Hollywood, FL (January 24, 2020) – Critical limb ischemia (CLI) currently affects up to 3.4 million people in the United States and is forecast to exceed 4 million in the next ten years. Plain old balloon angioplasty has historically been the standard therapy, but “has had suboptimal results with about a 31% dissection rate. We typically underestimate these dissections,” noted George Adams, MD, MHS, MBA, North Carolina Heart and Vascular, Rex Hospital, in Raleigh, North Carolina. Dr. Adams, a co-principal investigator, presented six-month data from the Tack Optimized Balloon Angioplasty II (TOBA II) Below the Knee (BTK) trial Friday morning at the International Symposium on Endovascular Therapy (ISET).
TOBA II BTK is a prospective, single-arm, pivotal IDE study looking at the Tack Endovascular System (Intact Vascular) in 233 patients at 41 U.S. and international sites. The trial looked at patients with CLI and angiographic evidence of a dissection post-percutaneous transluminal angioplasty (PTA) requiring repair in the mid/distal popliteal, tibial and/or peroneal arteries ranging in diameter from 1.5 mm to 4.5 mm. TOBA II BTK is the first trial to enroll 100% dissected vessels.
A total of 341 dissections were treated across the 233 patients enrolled, a challenging population with 65.7% suffering from diabetes, 83.7% baseline Rutherford classification of 4 or 5, and 47.6% with chronic total occlusions (CTO).

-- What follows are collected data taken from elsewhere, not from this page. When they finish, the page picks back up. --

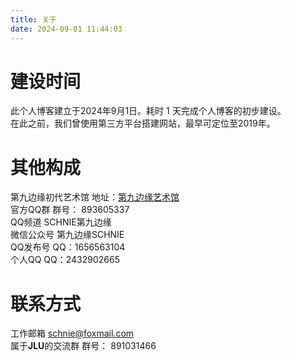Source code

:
 ```yaml
---
title: 关于
date: 2024-09-01 11:44:03
---
```

# 建设时间
此个人博客建立于2024年9月1日。耗时 1 天完成个人博客的初步建设。
\
在此之前，我们曾使用第三方平台搭建网站，最早可定位至2019年。

# 其他构成
第九边缘初代艺术馆
地址：[第九边缘艺术馆](https://kg2432902665-5.icoc.me/ "第九边缘艺术馆")
\
官方QQ群
群号： 893605337
\
QQ频道
SCHNIE第九边缘
\
微信公众号
第九边缘SCHNIE
\
QQ发布号
QQ：1656563104
\
个人QQ
QQ：2432902665
# 联系方式
工作邮箱
schnie@foxmail.com
\
属于**JLU**的交流群
群号： 891031466

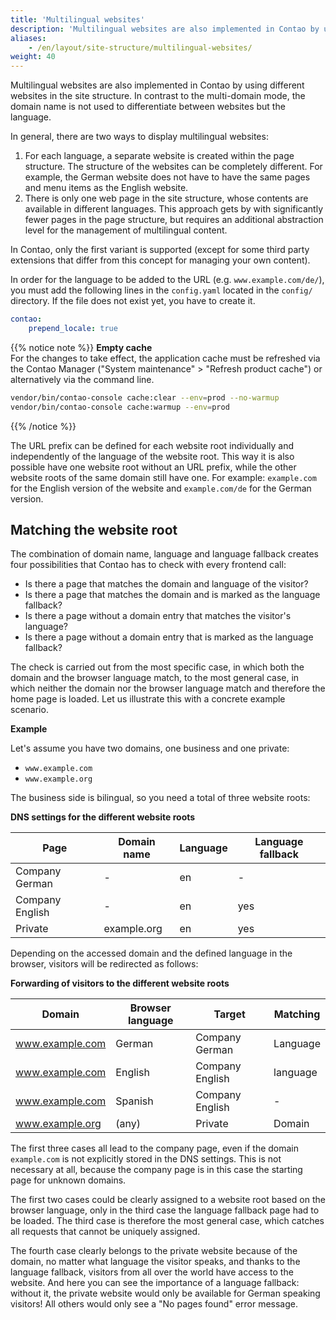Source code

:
 ```yaml
---
title: 'Multilingual websites'
description: 'Multilingual websites are also implemented in Contao by using different websites in the site structure. In contrast to multidomain setups, the websites do not differ by domain name but by language.'
aliases:
    - /en/layout/site-structure/multilingual-websites/
weight: 40
---
```


Multilingual websites are also implemented in Contao by using different websites in the site structure. In contrast to the multi-domain mode, the domain name is not used to differentiate between websites but the language.

In general, there are two ways to display multilingual websites:

1. For each language, a separate website is created within the page structure. The structure of the websites can be completely different. For example, the German website does not have to have the same pages and menu items as the English website.
2. There is only one web page in the site structure, whose contents are available in different languages. This approach gets by with significantly fewer pages in the page structure, but requires an additional abstraction level for the management of multilingual content.

In Contao, only the first variant is supported (except for some third party extensions that differ from this concept for managing your own content).

In order for the language to be added to the URL (e.g. `www.example.com/de/`), you must add the following lines in the `config.yaml` located in the `config/` directory. If the file does not exist yet, you have to create it.

```yaml
contao:
    prepend_locale: true
```

{{% notice note %}}
**Empty cache**  
For the changes to take effect, the application cache must be refreshed via the Contao Manager ("System maintenance" &gt; "Refresh product cache") or alternatively via the command line.

```bash
vendor/bin/contao-console cache:clear --env=prod --no-warmup
vendor/bin/contao-console cache:warmup --env=prod
```
{{% /notice %}}

The URL prefix can be defined for each website root individually and independently of
the language of the website root. This way it is also possible have one website root without an URL prefix, while the other
website roots of the same domain still have one. For example: `example.com` for the English version of the website and
`example.com/de` for the German version.


## Matching the website root

The combination of domain name, language and language fallback creates four possibilities that Contao has to check with every frontend call:

- Is there a page that matches the domain and language of the visitor?
- Is there a page that matches the domain and is marked as the language fallback?
- Is there a page without a domain entry that matches the visitor's language?
- Is there a page without a domain entry that is marked as the language fallback?

The check is carried out from the most specific case, in which both the domain and the browser language match, to the most general case, in which neither the domain nor the browser language match and therefore the home page is loaded. Let us illustrate this with a concrete example scenario.

**Example**

Let's assume you have two domains, one business and one private:

- `www.example.com`
- `www.example.org`

The business side is bilingual, so you need a total of three website roots:

**DNS settings for the different website roots**

| Page | Domain name | Language | Language fallback |
| ---- | ----------- | -------- | ----------------- |
| Company German | - | en | - |
| Company English | - | en | yes |
| Private | example.org | en | yes |

Depending on the accessed domain and the defined language in the browser, visitors will be redirected as follows:

**Forwarding of visitors to the different website roots**

| Domain | Browser language | Target | Matching |
| ------ | ---------------- | --------- | ---------- |
| www.example.com | German | Company German | Language |
| www.example.com | English | Company English | language |
| www.example.com | Spanish | Company English | - |
| www.example.org | (any) | Private | Domain |

The first three cases all lead to the company page, even if the domain `example.com` is not explicitly stored in the DNS settings. This is not necessary at all, because the company page is in this case the starting page for unknown domains.

The first two cases could be clearly assigned to a website root based on the browser language, only in the third case the language fallback page had to be loaded. The third case is therefore the most general case, which catches all requests that cannot be uniquely assigned.

The fourth case clearly belongs to the private website because of the domain, no matter what language the visitor speaks, and thanks to the language fallback, visitors from all over the world have access to the website. And here you can see the importance of a language fallback: without it, the private website would only be available for German speaking visitors! All others would only see a "No pages found" error message.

The Tack implants demonstrated 100% acute dissection resolution, with 73.8% of wounds healed or improved at six months. Results at six months demonstrated 95.7% Kaplan-Meier (K-M) amputation-free survival, 87.3% K-M target lesion patency with significant improvement in toe-brachial index (TBI), and 92.0% K-M freedom from clinically driven reintervention.

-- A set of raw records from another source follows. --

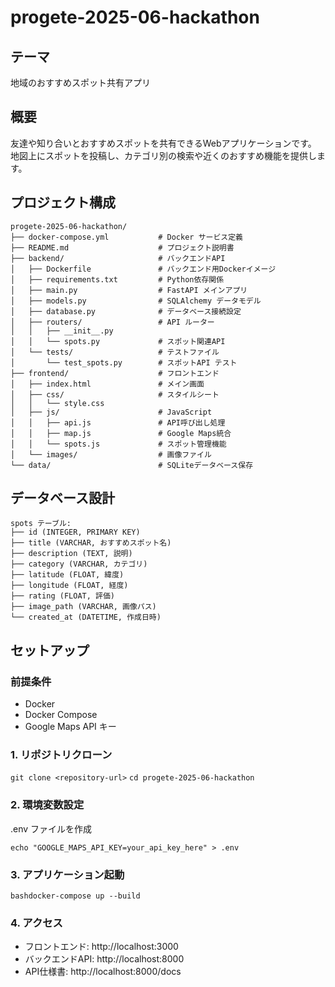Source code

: # progete-2025-06-hackathon

## テーマ
地域のおすすめスポット共有アプリ


## 概要
友達や知り合いとおすすめスポットを共有できるWebアプリケーションです。
地図上にスポットを投稿し、カテゴリ別の検索や近くのおすすめ機能を提供します。


## プロジェクト構成



```
progete-2025-06-hackathon/
├── docker-compose.yml           # Docker サービス定義
├── README.md                    # プロジェクト説明書
├── backend/                     # バックエンドAPI
│   ├── Dockerfile               # バックエンド用Dockerイメージ
│   ├── requirements.txt         # Python依存関係
│   ├── main.py                  # FastAPI メインアプリ
│   ├── models.py                # SQLAlchemy データモデル
│   ├── database.py              # データベース接続設定
│   ├── routers/                 # API ルーター
│   │   ├── __init__.py
│   │   └── spots.py             # スポット関連API
│   └── tests/                   # テストファイル
│       └── test_spots.py        # スポットAPI テスト
├── frontend/                    # フロントエンド
│   ├── index.html               # メイン画面
│   ├── css/                     # スタイルシート
│   │   └── style.css
│   ├── js/                      # JavaScript
│   │   ├── api.js               # API呼び出し処理
│   │   ├── map.js               # Google Maps統合
│   │   └── spots.js             # スポット管理機能
│   └── images/                  # 画像ファイル
└── data/                        # SQLiteデータベース保存

```

## データベース設計

```
spots テーブル:
├── id (INTEGER, PRIMARY KEY)
├── title (VARCHAR, おすすめスポット名)
├── description (TEXT, 説明)
├── category (VARCHAR, カテゴリ)
├── latitude (FLOAT, 緯度)
├── longitude (FLOAT, 経度)
├── rating (FLOAT, 評価)
├── image_path (VARCHAR, 画像パス)
└── created_at (DATETIME, 作成日時)
```


## セットアップ


### 前提条件

- Docker
- Docker Compose
- Google Maps API キー

### 1. リポジトリクローン
`git clone <repository-url>`
`cd progete-2025-06-hackathon`


### 2. 環境変数設定
 .env ファイルを作成 

`echo "GOOGLE_MAPS_API_KEY=your_api_key_here" > .env`

### 3. アプリケーション起動
`bashdocker-compose up --build`

### 4. アクセス

- フロントエンド: http://localhost:3000
- バックエンドAPI: http://localhost:8000
- API仕様書: http://localhost:8000/docs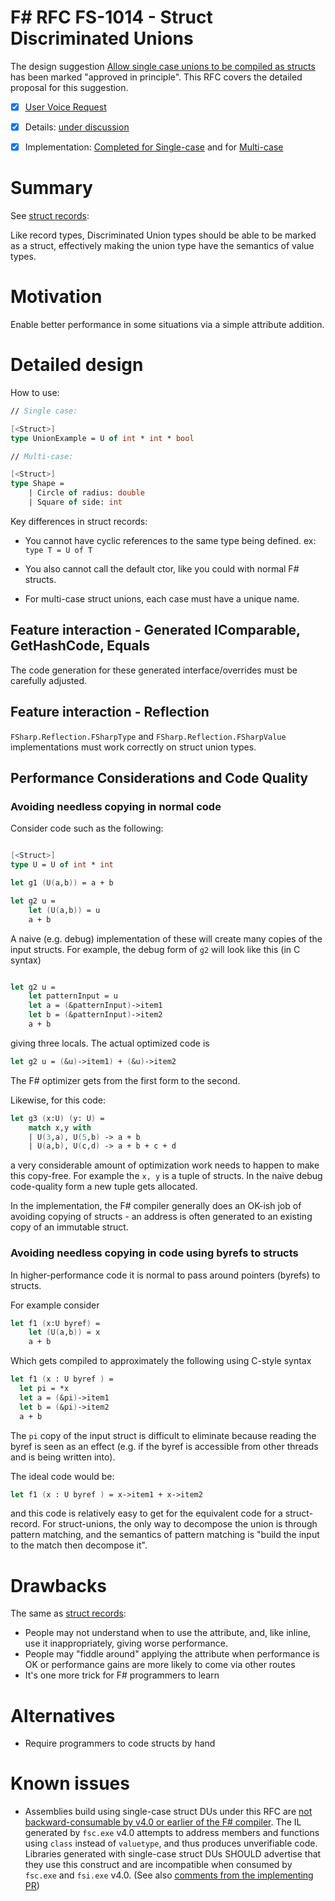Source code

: # F# RFC FS-1014 - Struct Discriminated Unions

The design suggestion [Allow single case unions to be compiled as structs](https://fslang.uservoice.com/forums/245727-f-language/suggestions/6147144-allow-single-case-unions-to-be-compiled-as-structs) has been marked "approved in principle".
This RFC covers the detailed proposal for this suggestion.

* [x] [User Voice Request](https://fslang.uservoice.com/forums/245727-f-language/suggestions/6147144-allow-single-case-unions-to-be-compiled-as-structs)
* [x] Details: [under discussion](https://github.com/fsharp/FSharpLangDesign/issues/95)
* [x] Implementation: [Completed for Single-case](https://github.com/Microsoft/visualfsharp/pull/1262) and for [Multi-case](https://github.com/Microsoft/visualfsharp/pull/1399)


# Summary
[summary]: #summary

See [struct records](https://github.com/fsharp/FSharpLangDesign/blob/master/RFCs/FS-1008-struct-records.md):

Like record types, Discriminated Union types should be able to be marked as a struct,
effectively making the union type have the semantics of value types.


# Motivation
[motivation]: #motivation

Enable better performance in some situations via a simple attribute addition.


# Detailed design
[design]: #detailed-design

How to use:

```fsharp
// Single case:

[<Struct>]
type UnionExample = U of int * int * bool

// Multi-case:

[<Struct>]
type Shape =
    | Circle of radius: double
    | Square of side: int
```

Key differences in struct records:

* You cannot have cyclic references to the same type being defined. ex: `type T = U of T`

* You also cannot call the default ctor, like you could with normal F# structs.

* For multi-case struct unions, each case must have a unique name.

## Feature interaction - Generated IComparable, GetHashCode, Equals

The code generation for these generated interface/overrides must be carefully adjusted.

## Feature interaction - Reflection

`FSharp.Reflection.FSharpType` and `FSharp.Reflection.FSharpValue` implementations must work correctly on struct union types.  

## Performance Considerations and Code Quality 

### Avoiding needless copying in normal code

Consider code such as the following:
```fsharp 

[<Struct>]
type U = U of int * int

let g1 (U(a,b)) = a + b 

let g2 u = 
    let (U(a,b)) = u
    a + b 
```

A naive (e.g. debug) implementation of these will create many copies of the input structs.  For example, the debug form of ``g2`` will look like this (in C syntax)
```fsharp

let g2 u = 
    let patternInput = u
    let a = (&patternInput)->item1
    let b = (&patternInput)->item2
    a + b
```
giving three locals.  The actual optimized code is
```fsharp
let g2 u = (&u)->item1) + (&u)->item2
```
The F# optimizer gets from the first form to the second.

Likewise, for this code:
```fsharp
let g3 (x:U) (y: U) = 
    match x,y with 
    | U(3,a), U(5,b) -> a + b
    | U(a,b), U(c,d) -> a + b + c + d
```
a very considerable amount of optimization work needs to happen to make this copy-free. For example 
the ``x, y`` is a tuple of structs.  In the naive debug code-quality form a new tuple gets 
allocated.  

In the implementation, the F# compiler generally does an OK-ish job of avoiding copying 
of structs - an address is often generated to an existing copy of an immutable struct.

### Avoiding needless copying in code using byrefs to structs

In higher-performance code it is normal to pass around pointers (byrefs) to structs.

For example consider

```fsharp
let f1 (x:U byref) =  
    let (U(a,b)) = x 
    a + b 
```
Which gets compiled to approximately the following using C-style syntax

```fsharp
let f1 (x : U byref ) = 
  let pi = *x
  let a = (&pi)->item1
  let b = (&pi)->item2
  a + b
```

The ``pi`` copy of the input struct is difficult to eliminate because reading the byref is seen as an effect (e.g. if the byref is accessible from other threads and is being written into).

The ideal code would be:
```fsharp
let f1 (x : U byref ) = x->item1 + x->item2
```
and this code is relatively easy to get for the equivalent code for a struct-record.  For struct-unions, the 
only way to decompose the union is through pattern matching, and the semantics of pattern matching 
is "build the input to the match then decompose it".

# Drawbacks
[drawbacks]: #drawbacks

The same as [struct records](https://github.com/fsharp/FSharpLangDesign/blob/master/RFCs/FS-1008-struct-records.md):
* People may not understand when to use the attribute, and, like inline, use it inappropriately, giving worse performance.
* People may "fiddle around" applying the attribute when performance is OK or performance gains are more likely to come via other routes
* It's one more trick for F# programmers to learn

# Alternatives
[alternatives]: #alternatives

* Require programmers to code structs by hand

# Known issues

* Assemblies build using single-case struct DUs under this RFC are [not backward-consumable by v4.0 or earlier of the F# compiler](https://github.com/neoeinstein/fsharp-struct-test/blob/master/cns.diff#L354). The IL generated by `fsc.exe` v4.0 attempts to address members and functions using `class` instead of `valuetype`, and thus produces unverifiable code. Libraries generated with single-case struct DUs SHOULD advertise that they use this construct and are incompatible when consumed by `fsc.exe` and `fsi.exe` v4.0. (See also [comments from the implementing PR](https://github.com/Microsoft/visualfsharp/pull/620#issuecomment-190580488))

Pre-loaded with six self-expanding nitinol devices for above-the-knee (ATK) interventions, or four for BTK interventions, the Tack Endovascular System can be deployed to treat multiple dissections using a single catheter and leaving behind >70% less metal than stents, helping to preserve future treatment options.
Additional co-principal investigators for the trial included Patrick Geraghty, MD, Professor of Surgery and Radiology at the Washington University School of Medicine in St. Louis, Missouri, and Andrej Schmidt, MD, Division of Interventional Angiology, University Hospital Leipzig, Germany.
The Tack Endovascular System® is CE Mark Authorized under EC Directive 93/42/EEC.
Tack Endovascular System (6F) is FDA approved for use in the superficial femoral and proximal popliteal arteries, ranging from 3.5mm to 6.0mm reference vessel diameter, for treatment of post-PTA dissections.
Tack Endovascular System (4F) CAUTION: Investigational device. Limited by Federal (United States) law to investigational use.